Items from a dataset:
%%
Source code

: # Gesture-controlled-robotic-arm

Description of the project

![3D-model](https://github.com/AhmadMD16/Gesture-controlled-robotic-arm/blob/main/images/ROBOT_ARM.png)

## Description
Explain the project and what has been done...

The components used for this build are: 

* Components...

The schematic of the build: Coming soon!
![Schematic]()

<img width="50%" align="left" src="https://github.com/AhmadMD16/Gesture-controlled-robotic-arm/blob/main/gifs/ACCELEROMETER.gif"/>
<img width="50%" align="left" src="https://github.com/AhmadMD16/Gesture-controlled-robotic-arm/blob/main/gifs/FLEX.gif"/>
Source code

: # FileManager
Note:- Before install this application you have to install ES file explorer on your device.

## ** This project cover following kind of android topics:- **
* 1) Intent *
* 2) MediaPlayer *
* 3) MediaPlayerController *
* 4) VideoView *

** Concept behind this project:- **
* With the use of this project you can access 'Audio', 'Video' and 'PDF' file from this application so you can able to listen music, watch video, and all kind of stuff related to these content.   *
%%
%%
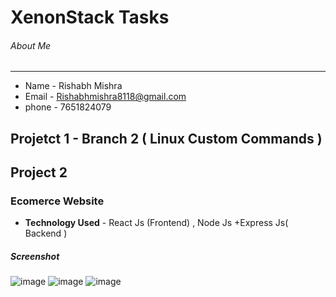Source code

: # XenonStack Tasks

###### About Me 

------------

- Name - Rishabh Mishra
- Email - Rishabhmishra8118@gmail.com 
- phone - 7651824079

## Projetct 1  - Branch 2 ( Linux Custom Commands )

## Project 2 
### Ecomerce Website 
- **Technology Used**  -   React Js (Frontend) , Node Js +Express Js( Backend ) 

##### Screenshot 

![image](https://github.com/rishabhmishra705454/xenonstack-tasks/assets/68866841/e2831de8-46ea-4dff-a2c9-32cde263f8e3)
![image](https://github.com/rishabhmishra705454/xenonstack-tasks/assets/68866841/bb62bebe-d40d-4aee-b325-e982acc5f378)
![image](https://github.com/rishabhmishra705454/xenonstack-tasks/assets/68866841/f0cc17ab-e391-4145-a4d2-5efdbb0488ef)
%%
WORK TASK
Whenever "width" occurs in a line above, copy that line.

TASK RESPONSE
<img width="50%" align="left" src="https://github.com/AhmadMD16/Gesture-controlled-robotic-arm/blob/main/gifs/ACCELEROMETER.gif"/>
<img width="50%" align="left" src="https://github.com/AhmadMD16/Gesture-controlled-robotic-arm/blob/main/gifs/FLEX.gif"/>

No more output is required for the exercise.